Members’ Ballgame Moves to Nats’ Park
While new baseball stadiums generally spark greater fan interest, they rarely generate more enthusiasm among the players who hit the field. For at least one night in Washington, that will change.
The Annual Roll Call Congressional Baseball Game will — pending approval from Speaker Nancy Pelosi (D-Calif.) — complete a return from its suburban wanderings on July 17, when Democrats and Republicans renew their 47-year-old hardball rivalry at Nationals Park.
“The Members are excited,” said Rep. Mike Doyle (Pa.), the Democratic manager, who added that he received quick responses to his notice informing players that the game would move to the new Southeast D.C. home of the Washington Nationals. “I think everyone’s looking forward to playing at the stadium.”
Doyle’s Republican counterpart, Rep. Joe Barton (Texas), confirmed similar enthusiasm on his side.
“[Virginia Rep.] Tom Davis, one of my players, who’s retiring, apparently bought season tickets out of this own pocket,” Barton said. “He’s already told me what a great place it is.”
The first Roll Call Congressional Baseball Game was played in District Stadium in 1962 (renamed RFK in 1969) and remained there through 1972. After leaving RFK, the game spent time at Memorial Stadium in Baltimore, Four Mile Run Park in Alexandria, Va., and Prince George’s Stadium in Bowie, Md.
In 2005, the Montreal Expos moved to D.C., became the Washington Nationals and took up temporary residence at RFK. The Congressional game moved there the same summer but now leaves behind the cavernous, multipurpose stadium for a new, fan-friendly landmark along South Capitol Street.
The new stadium, and new organizational structure, may help boost the game’s fundraising prowess.
Each year, proceeds from the game (raised through corporate sponsorships and ticket sales) go to the Washington Literacy Council and the Boys & Girls Clubs of Greater Washington’s Metropolitan Police Clubhouses. Last year’s game raised about $100,000 despite tighter ethics rules that restricted Members’s abilities to solicit sponsorships.
This year, a new organization is being set up to oversee the game and its fundraising with the goals of easing the process and taking in more money for the charities.
Doyle will convene the Democrats’ first practice during the week before the Memorial Day recess to help players get loose, try out for new positions and, in some cases, shed some extra pounds. Despite what feels like an eternal losing streak, Doyle remains optimistic about his team’s chances. “We had one bad inning in an otherwise competitive game,” he said, referring to last year’s 5-2 loss. The Democrats were leading that game 1-0 until the third inning, when their five errors contributed to four GOP runs.

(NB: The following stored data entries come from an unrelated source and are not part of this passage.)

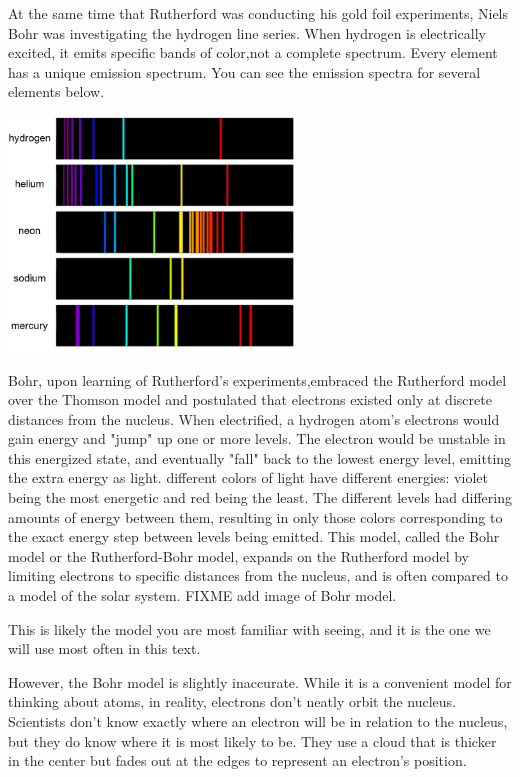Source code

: At the same time that Rutherford was conducting his gold foil experiments, Niels
Bohr was investigating the hydrogen line series. When hydrogen is electrically 
excited, it emits specific bands of color,not a complete spectrum. Every 
element has a unique emission spectrum. You can see the emission spectra for 
several elements below. 

\begin{center}
\noindent\includegraphics[width=3in]{spectral_lines.png}
\end{center}

Bohr, upon learning of Rutherford's experiments,embraced the Rutherford model 
over the Thomson model and postulated that electrons existed only at discrete 
distances from the nucleus. When electrified, a hydrogen atom's electrons 
would gain energy and "jump" up one or more levels. The electron would be 
unstable in this energized state, and eventually "fall" back to the lowest 
energy level, emitting the extra energy as light. different colors of light 
have different energies: violet being the most energetic and red being the 
least. The different levels had differing amounts of energy between them, 
resulting in only those colors corresponding to the exact energy step between 
levels being emitted. This model, called the Bohr model or the Rutherford-Bohr 
model, expands on the Rutherford model by limiting electrons to specific 
distances from the nucleus, and is often compared to a model of the solar 
system.
FIXME add image of Bohr model.

This is likely the model you are most familiar with seeing, and it is the one we
will use most often in this text. 

However, the Bohr model is slightly inaccurate. While it is a convenient model for
thinking about atoms, in reality, electrons don't neatly orbit the nucleus.
Scientists don't know exactly where an electron will be in relation to the
nucleus, but they do know where it is most likely to be. They use a cloud that is
thicker in the center but fades out at the edges to represent an electron's
position.


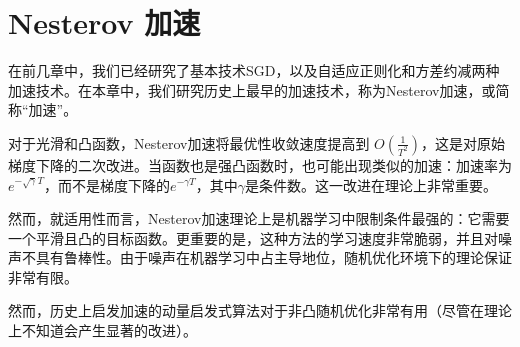 \chapter{
    Nesterov 加速
    } 


在前几章中，我们已经研究了基本技术SGD，以及自适应正则化和方差约减两种加速技术。在本章中，我们研究历史上最早的加速技术，称为Nesterov加速，或简称“加速”。

对于光滑和凸函数，Nesterov加速将最优性收敛速度提高到 $O(\frac{1}{T^2})$，这是对原始梯度下降的二次改进。当函数也是强凸函数时，也可能出现类似的加速：加速率为 $e^{-\sqrt{\gamma} T}$，而不是梯度下降的$e^{-\gamma T}$，其中$\gamma$是条件数。这一改进在理论上非常重要。

然而，就适用性而言，Nesterov加速理论上是机器学习中限制条件最强的：它需要一个平滑且凸的目标函数。更重要的是，这种方法的学习速度非常脆弱，并且对噪声不具有鲁棒性。由于噪声在机器学习中占主导地位，随机优化环境下的理论保证非常有限。

然而，历史上启发加速的动量启发式算法对于非凸随机优化非常有用（尽管在理论上不知道会产生显著的改进）。



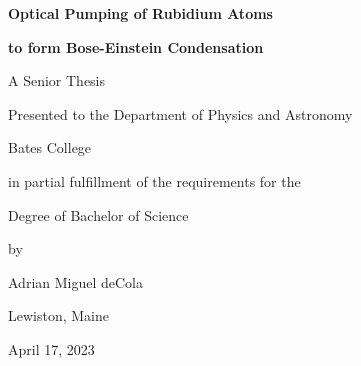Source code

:

\vspace*{4cm} 

\centerline{\LARGE \textbf{Optical Pumping of Rubidium Atoms}}
\medskip
\centerline{\LARGE \textbf{  to form Bose-Einstein Condensation }} 
\medskip
\begin{figure}[h!]
\begin{center}
\end{center}
\end{figure}
\centerline{ A Senior Thesis}
\medskip
\centerline{ Presented to the Department of Physics and Astronomy}
\medskip
\centerline{Bates College}
\medskip
\centerline{in partial fulfillment of the requirements for the}
\medskip
\centerline{\Large Degree of Bachelor of Science}
\medskip
\centerline{by}
\medskip
\centerline{\Large Adrian Miguel deCola}
\medskip
\centerline{Lewiston, Maine}
\medskip
\centerline{April 17, 2023}

\newpage

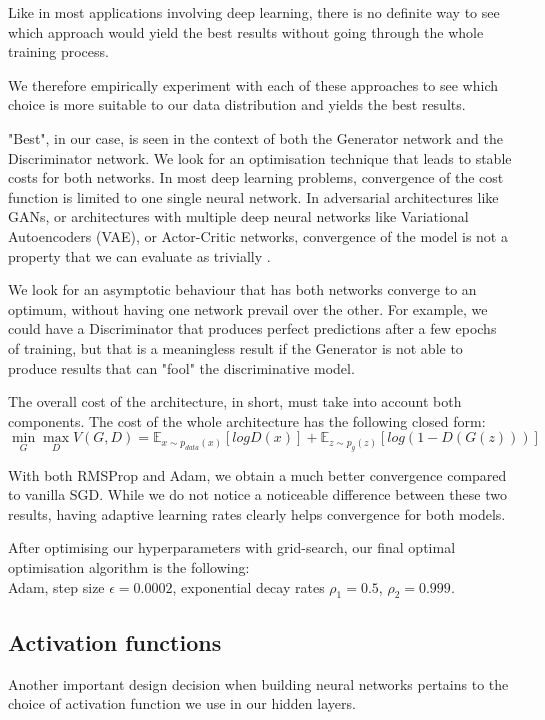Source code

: Like in most applications involving deep learning, there is no definite way to see which approach would yield the best results without going through the whole training process.

We therefore empirically experiment with each of these approaches to see which choice is more suitable to our data distribution and yields the best results.

"Best", in our case, is seen in the context of both the Generator network and the Discriminator network. We look for an optimisation technique that leads to stable costs for both networks. In most deep learning problems, convergence of the cost function is limited to one single neural network. In adversarial architectures like GANs, or architectures with multiple deep neural networks like Variational Autoencoders (VAE), or Actor-Critic networks, convergence of the model is not a property that we can evaluate as trivially \citep{kingma2013auto, grondman2012survey}.

We look for an asymptotic behaviour that has both networks converge to an optimum, without having one network prevail over the other. For example, we could have a Discriminator that produces perfect predictions after a few epochs of training, but that is a meaningless result if the Generator is not able to produce results that can "fool" the discriminative model.

The overall cost of the architecture, in short, must take into account both components. The cost of the whole architecture has the following closed form:
\[\min_{G} \max_{D} V(G, D) = \mathbb{E}_{x\sim p_{data}(x)}[log D(x)] + \mathbb{E}_{z \sim p_{g}(z)}[log(1-D(G(z)))] \]

With both RMSProp and Adam, we obtain a much better convergence compared to vanilla SGD. While we do not notice a noticeable difference between these two results, having adaptive learning rates clearly helps convergence for both models.

After optimising our hyperparameters with grid-search, our final optimal optimisation algorithm is the following: \\
Adam, step size $\epsilon = 0.0002$, exponential decay rates $\rho_1 = 0.5$, $\rho_2 = 0.999$.




\subsection{Activation functions}
Another important design decision when building neural networks pertains to the choice of activation function we use in our hidden layers.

“If we can just avoid that one terrible inning,” he said.
Doyle’s optimism is further boosted by his familiarity with the opposition.

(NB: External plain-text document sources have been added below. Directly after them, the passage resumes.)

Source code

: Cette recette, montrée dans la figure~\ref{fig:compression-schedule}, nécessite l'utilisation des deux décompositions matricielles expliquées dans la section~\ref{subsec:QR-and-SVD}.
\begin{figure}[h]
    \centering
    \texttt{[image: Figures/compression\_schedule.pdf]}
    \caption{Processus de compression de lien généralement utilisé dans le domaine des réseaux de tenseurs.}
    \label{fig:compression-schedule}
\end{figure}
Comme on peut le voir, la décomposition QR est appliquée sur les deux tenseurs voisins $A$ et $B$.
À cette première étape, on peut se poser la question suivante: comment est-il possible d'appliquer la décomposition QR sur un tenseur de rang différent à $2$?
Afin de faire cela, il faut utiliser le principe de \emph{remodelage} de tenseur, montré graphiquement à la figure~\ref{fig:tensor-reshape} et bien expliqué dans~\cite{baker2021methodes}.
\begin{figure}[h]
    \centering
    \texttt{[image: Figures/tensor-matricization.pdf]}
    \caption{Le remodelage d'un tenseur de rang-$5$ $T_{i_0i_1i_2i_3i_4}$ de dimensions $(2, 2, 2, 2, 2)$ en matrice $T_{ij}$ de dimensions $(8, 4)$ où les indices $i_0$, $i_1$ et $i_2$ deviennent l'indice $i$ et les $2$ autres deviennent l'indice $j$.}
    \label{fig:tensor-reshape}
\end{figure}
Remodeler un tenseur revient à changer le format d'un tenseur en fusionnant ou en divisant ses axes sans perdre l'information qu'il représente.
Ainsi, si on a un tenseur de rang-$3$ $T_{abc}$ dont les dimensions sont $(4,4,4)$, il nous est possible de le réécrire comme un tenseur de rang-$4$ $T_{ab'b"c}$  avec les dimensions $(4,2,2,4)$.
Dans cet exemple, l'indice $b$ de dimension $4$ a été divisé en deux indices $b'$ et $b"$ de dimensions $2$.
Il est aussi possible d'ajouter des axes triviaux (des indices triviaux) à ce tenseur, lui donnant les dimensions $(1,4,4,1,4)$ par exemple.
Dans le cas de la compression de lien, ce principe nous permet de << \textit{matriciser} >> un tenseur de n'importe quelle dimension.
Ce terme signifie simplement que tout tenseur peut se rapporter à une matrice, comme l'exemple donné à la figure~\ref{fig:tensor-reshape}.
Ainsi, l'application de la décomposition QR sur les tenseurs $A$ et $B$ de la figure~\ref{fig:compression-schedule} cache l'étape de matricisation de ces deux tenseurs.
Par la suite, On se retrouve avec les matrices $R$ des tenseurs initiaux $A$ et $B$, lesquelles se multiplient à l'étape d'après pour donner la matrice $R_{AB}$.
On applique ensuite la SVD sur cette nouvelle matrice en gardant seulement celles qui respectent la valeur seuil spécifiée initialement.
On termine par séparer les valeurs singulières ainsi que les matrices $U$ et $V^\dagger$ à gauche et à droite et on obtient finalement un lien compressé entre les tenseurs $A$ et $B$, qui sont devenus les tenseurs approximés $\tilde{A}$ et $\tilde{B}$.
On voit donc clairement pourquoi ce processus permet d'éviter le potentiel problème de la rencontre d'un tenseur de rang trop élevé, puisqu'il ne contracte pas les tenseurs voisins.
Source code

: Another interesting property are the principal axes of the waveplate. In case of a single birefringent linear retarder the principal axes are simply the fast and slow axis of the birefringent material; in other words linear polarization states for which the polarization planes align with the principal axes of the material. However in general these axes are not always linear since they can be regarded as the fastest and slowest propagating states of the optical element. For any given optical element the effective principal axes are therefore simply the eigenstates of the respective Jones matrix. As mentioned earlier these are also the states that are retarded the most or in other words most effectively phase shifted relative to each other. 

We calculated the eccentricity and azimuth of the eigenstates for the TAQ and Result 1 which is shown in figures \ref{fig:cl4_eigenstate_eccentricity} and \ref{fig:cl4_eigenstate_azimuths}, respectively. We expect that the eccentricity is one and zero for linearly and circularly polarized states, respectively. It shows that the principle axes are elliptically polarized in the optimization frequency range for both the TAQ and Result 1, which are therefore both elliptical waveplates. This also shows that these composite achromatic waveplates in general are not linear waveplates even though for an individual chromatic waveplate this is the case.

“We know what to expect from them. These are guys we’ve been playing against for a long time,” Doyle said, adding that much of the GOP core was elected in 1994 and “is getting a little long in the tooth.”

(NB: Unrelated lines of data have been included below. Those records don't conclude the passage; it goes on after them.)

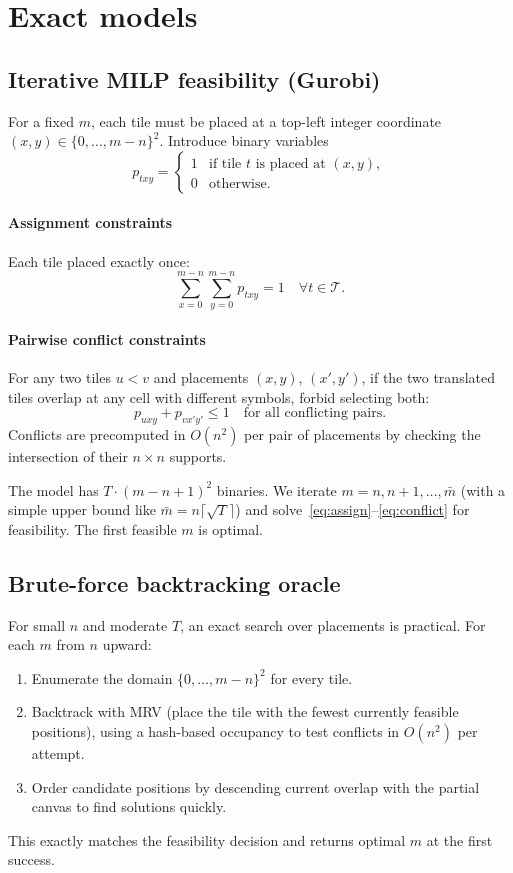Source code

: \documentclass[11pt]{article}
\begin{document}
\section{Exact models}
\subsection{Iterative MILP feasibility (Gurobi)}
For a fixed $m$, each tile must be placed at a top-left integer coordinate $(x,y)\in\{0,\dots,m-n\}^2$. Introduce binary variables
\[
 p_{txy} = \begin{cases}1 & \text{if tile $t$ is placed at $(x,y)$},\\ 0 & \text{otherwise.}\end{cases}
\]
\paragraph{Assignment constraints} Each tile placed exactly once:
\begin{equation}
\sum_{x=0}^{m-n}\sum_{y=0}^{m-n} p_{txy} = 1\quad \forall t\in\mathcal{T}. \label{eq:assign}
\end{equation}
\paragraph{Pairwise conflict constraints} For any two tiles $u<v$ and placements $(x,y)$, $(x',y')$, if the two translated tiles overlap at any cell with different symbols, forbid selecting both:
\begin{equation}
 p_{uxy} + p_{vx'y'} \le 1 \quad \text{for all conflicting pairs.} \label{eq:conflict}
\end{equation}
Conflicts are precomputed in $O(n^2)$ per pair of placements by checking the intersection of their $n\times n$ supports.

The model has $T\cdot(m-n+1)^2$ binaries. We iterate $m=n,n+1,\ldots,\bar m$ (with a simple upper bound like $\bar m = n\lceil\sqrt{T}\rceil$) and solve~\eqref{eq:assign}--\eqref{eq:conflict} for feasibility. The first feasible $m$ is optimal.

\subsection{Brute-force backtracking oracle}
For small $n$ and moderate $T$, an exact search over placements is practical. For each $m$ from $n$ upward:
\begin{enumerate}[label=(\roman*)]
  \item Enumerate the domain $\{0,\dots,m-n\}^2$ for every tile.
  \item Backtrack with MRV (place the tile with the fewest currently feasible positions), using a hash-based occupancy to test conflicts in $O(n^2)$ per attempt.
  \item Order candidate positions by descending current overlap with the partial canvas to find solutions quickly.
\end{enumerate}
This exactly matches the feasibility decision and returns optimal $m$ at the first success.
\end{document}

Barton, who plans to begin his practices in June, agreed that age may be an issue for his team, which is one win away from retiring the coveted Roll Call trophy. (Republicans lead the current best-of-five series 2-0 and have won 32 of the 46 annual contests.)
“The Democrats keep going out and recruiting theses young flatbellies. Soon or later, youth does count,” Barton said. “I’m hoping to coax one more year out of them.”
Nevertheless, Barton believes he’s got some talent on his squad — at least when comparing his team’s record to that of stadium’s full-time residents.
“Given how the Nationals are doing, some of our players might get picked up by them,” he said.